PUTSCH MILITAIRE, un mois après.

   Alors que depuis une semaine se perpétuaient des exactions contre la communauté Anjouannaise de Ngazidja (plusieurs milliers de ressortissants de l'île voisine ont été forcés de quitter leur foyer), sans que les forces de sécurité n'interviennent, le 30 avril dernier, le chef d'état major de l'Armée Nationale de Développement (AND), le colonel Azaly, prenait le pouvoir. Le coup d'état est presque aussitôt condamné par la communauté internationale.
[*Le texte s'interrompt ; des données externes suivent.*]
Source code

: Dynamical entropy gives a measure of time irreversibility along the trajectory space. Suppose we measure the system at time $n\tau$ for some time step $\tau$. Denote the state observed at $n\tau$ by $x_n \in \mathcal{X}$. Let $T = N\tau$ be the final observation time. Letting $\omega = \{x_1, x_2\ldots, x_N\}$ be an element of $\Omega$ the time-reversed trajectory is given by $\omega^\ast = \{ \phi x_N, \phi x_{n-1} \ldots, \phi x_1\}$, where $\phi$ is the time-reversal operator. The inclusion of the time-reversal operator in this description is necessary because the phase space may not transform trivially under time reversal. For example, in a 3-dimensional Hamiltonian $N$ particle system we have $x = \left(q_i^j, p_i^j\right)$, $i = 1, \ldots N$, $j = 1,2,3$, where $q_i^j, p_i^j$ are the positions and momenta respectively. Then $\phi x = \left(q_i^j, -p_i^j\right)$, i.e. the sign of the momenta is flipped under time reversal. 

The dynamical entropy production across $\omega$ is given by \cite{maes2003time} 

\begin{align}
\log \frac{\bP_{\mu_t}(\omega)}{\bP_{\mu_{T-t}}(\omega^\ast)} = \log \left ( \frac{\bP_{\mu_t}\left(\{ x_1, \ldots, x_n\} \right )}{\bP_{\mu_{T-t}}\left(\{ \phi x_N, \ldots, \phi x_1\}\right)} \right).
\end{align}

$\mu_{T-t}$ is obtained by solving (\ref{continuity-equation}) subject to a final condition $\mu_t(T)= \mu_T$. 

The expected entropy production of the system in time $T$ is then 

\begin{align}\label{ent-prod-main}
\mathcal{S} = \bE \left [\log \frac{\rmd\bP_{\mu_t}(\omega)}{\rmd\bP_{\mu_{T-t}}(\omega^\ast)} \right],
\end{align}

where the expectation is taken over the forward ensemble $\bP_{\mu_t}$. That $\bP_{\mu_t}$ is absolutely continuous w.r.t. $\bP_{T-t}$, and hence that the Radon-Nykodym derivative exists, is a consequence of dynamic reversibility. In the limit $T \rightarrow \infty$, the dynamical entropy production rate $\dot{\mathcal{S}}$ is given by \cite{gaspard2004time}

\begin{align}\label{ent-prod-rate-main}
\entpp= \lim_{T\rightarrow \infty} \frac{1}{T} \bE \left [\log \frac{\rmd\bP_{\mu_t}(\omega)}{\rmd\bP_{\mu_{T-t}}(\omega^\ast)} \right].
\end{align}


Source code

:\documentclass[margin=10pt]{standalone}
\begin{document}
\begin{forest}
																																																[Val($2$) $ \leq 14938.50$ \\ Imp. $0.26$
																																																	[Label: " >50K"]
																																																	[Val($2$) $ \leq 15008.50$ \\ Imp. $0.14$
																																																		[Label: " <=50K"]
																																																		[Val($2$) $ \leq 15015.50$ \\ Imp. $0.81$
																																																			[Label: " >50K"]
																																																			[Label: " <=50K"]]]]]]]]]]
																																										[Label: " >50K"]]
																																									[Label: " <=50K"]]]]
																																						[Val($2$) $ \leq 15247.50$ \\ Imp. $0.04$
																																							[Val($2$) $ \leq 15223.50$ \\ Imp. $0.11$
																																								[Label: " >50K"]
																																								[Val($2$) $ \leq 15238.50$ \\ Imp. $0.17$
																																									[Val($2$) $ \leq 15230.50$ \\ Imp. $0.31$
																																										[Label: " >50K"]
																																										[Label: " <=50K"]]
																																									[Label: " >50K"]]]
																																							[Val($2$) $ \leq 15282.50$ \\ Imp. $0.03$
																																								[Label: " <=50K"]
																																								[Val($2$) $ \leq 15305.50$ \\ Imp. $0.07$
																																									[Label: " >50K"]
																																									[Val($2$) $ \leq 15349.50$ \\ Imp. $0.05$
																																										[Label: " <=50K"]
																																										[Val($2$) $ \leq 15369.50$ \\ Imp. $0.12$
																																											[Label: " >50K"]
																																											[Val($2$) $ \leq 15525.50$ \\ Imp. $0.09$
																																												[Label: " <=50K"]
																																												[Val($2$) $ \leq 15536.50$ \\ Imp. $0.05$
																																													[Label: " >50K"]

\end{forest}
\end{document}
Un mois après, la situation est calme dans la capitale, un mois que le nouveau chef d'état autoproclamé a employé à mettre en place la "transition" et à rassurer les interlocuteurs traditionnels du pays.

Résumé.

  • Le 5 mai, réunion avec les partis politiques.
  • Le 6 mai, investiture d'Azaly et nomination d'un comité d'état composé de 12 commissaires. On note la présence d'un seul militaire (Culture) et deux commissaires qui ont déjà exercé des fonctions d'état. Par ailleurs on remarque deux membres originaires d'Anjouan et quatre de Mohéli.
  • Le 9 Azaly se rend à Mohéli. Il réaffirme la volonté des nouvelles autorités de ne pas dépasser le délais d'un an pour faire appliquer les accords conclus à Antananarivo et passer le relais au civils.
  • Le 24 mai, nomination du conseil d'état, "gardien vigilant de l'intérêt général et des engagements pris par l'AND", composé d'une majorité de militaires. Publication d'un calendrier de la transition : mise en place sans délais des commissions d'experts chargées des réformes et de l'organisations des nouvelles élections, remise des rapports et soumission aux partis politiques à la mi-septembre, début de l'organisation des différentes élections en fin d'année, investiture du nouveau chef d'état le 14 avril 2000.

Outre la prudence de rigueur face à de telles annonces, il faut constater les conséquences immédiates du coup d'état : gel des principales actions de coopération, baisse de 80 à 90% de la fréquentation touristique, report des prévisions d'investissement d'entreprises étrangères (ex : infrastructures Internet et téléphonie prévue par France Télécom).

Cependant, et bien que nous ne puissions que condamner le caractère anti-démocratique d'un coup d'état, il semble que le colonel Azaly, en quête de crédibilité, fasse preuve de fermeté et d'une réelle volonté de changement et de stabilisation. A suivre.